Die Erholung der österreichischen Wirtschaft wurde zu Jahresbeginn gedämpft. Im I. Quartal stagnierte die Wertschöpfung saison- und arbeitstagsbereinigt im Vorquartalsvergleich (nach +0,3% im IV. Quartal 2009 und +0,7% im III. Quartal), während es das unbereinigte Vorjahresniveau real um 0,4% übertraf. Nachdem die Wertschöpfung der Sachgütererzeugung seit Mitte 2009 im Vorperiodenvergleich wieder expandiert hatte, sank sie im I. Quartal um 0,9%. Sie lag damit leicht über Vorjahresniveau und um 12,2% unter dem Niveau vor Beginn der Rezession im I. Quartal 2008. Die Krise in der Bauwirtschaft hielt an. Zusätzlich hatte der vergleichsweise kalte und schneereiche Winter Produktionsfälle zur Folge, die Wertschöpfung sank das achte Mal in Folge (-0,1% gegenüber der Vorperiode). Während die Konjunktur in den Bereichen Handel, Gastgewerbe und Verkehr verhalten blieb, setzt sich die Stabilisierung der Vermögens- und Unternehmensdienstleistungen fort.
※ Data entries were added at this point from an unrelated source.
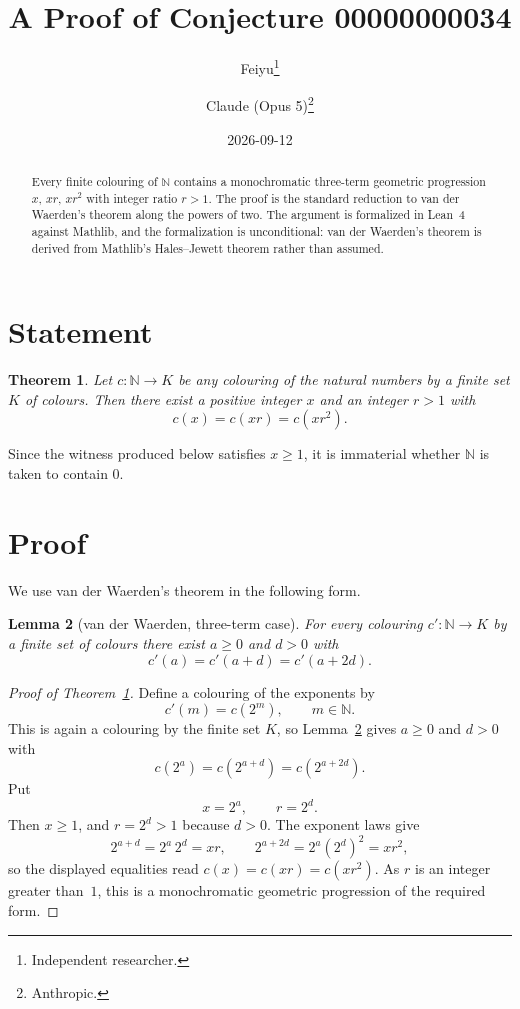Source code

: \documentclass[11pt]{article}
\title{A Proof of Conjecture 00000000034}
\author{%
  Feiyu\thanks{Independent researcher.}
  \and
  Claude (Opus 5)\thanks{Anthropic.}%
}
\date{2026-09-12}
\theoremstyle{plain}
\newtheorem{theorem}{Theorem}
\newtheorem{lemma}[theorem]{Lemma}
\theoremstyle{remark}
\begin{document}
\maketitle

\begin{abstract}
Every finite colouring of $\mathbb N$ contains a monochromatic three-term
geometric progression $x,\,xr,\,xr^2$ with integer ratio $r>1$. The proof is
the standard reduction to van der Waerden's theorem along the powers of two.
The argument is formalized in Lean~4 against Mathlib, and the formalization is
unconditional: van der Waerden's theorem is derived from Mathlib's
Hales--Jewett theorem rather than assumed.
\end{abstract}

\section{Statement}

\begin{theorem}\label{thm:main}
Let $c:\mathbb N\to K$ be any colouring of the natural numbers by a finite set
$K$ of colours. Then there exist a positive integer $x$ and an integer $r>1$
with
\[
  c(x)=c(xr)=c(xr^2).
\]
\end{theorem}

Since the witness produced below satisfies $x\ge1$, it is immaterial whether
$\mathbb N$ is taken to contain $0$.

\section{Proof}

We use van der Waerden's theorem in the following form.

\begin{lemma}[van der Waerden, three-term case]\label{lem:vdw}
For every colouring $c':\mathbb N\to K$ by a finite set of colours there exist
$a\ge0$ and $d>0$ with
\[
  c'(a)=c'(a+d)=c'(a+2d).
\]
\end{lemma}

\begin{proof}[Proof of Theorem~\ref{thm:main}]
Define a colouring of the exponents by
\[
  c'(m)=c(2^m),\qquad m\in\mathbb N .
\]
This is again a colouring by the finite set $K$, so Lemma~\ref{lem:vdw} gives
$a\ge0$ and $d>0$ with
\[
  c(2^a)=c(2^{a+d})=c(2^{a+2d}).
\]
Put
\[
  x=2^a,\qquad r=2^d .
\]
Then $x\ge1$, and $r=2^d>1$ because $d>0$. The exponent laws give
\[
  2^{a+d}=2^a\,2^d=xr,
  \qquad
  2^{a+2d}=2^a\left(2^d\right)^2=xr^2 ,
\]
so the displayed equalities read $c(x)=c(xr)=c(xr^2)$. As $r$ is an integer
greater than~$1$, this is a monochromatic geometric progression of the required
form.
\end{proof}
\end{document}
Im Vorjahresvergleich beeinflussten einige Sonderfaktoren wie der frühe Ostertermin 2010 und die Einführung der Verschrottungsprämie im April 2009 die Veränderungsraten im Handel und Gastgewerbe.

Parallel zur Entwicklung in der Industrie verloren auch die saisonbereinigten Exporte nach der Belebung in den zwei Quartalen zuvor zuletzt deutlich an Schwung (-0,2%). Während die Warenexporte im Vorquartalsvergleich stagnierten, nahm der Dienstleistungsexport ab. Auch die Importe sanken gegenüber der Vorperiode um 0,2%. Sowohl Importe als auch Exporte lagen im I. Quartal 2009 jedoch erstmals wieder über dem unbereinigten Vorjahreswert (Exporte +1,3%, Importe +0,2%).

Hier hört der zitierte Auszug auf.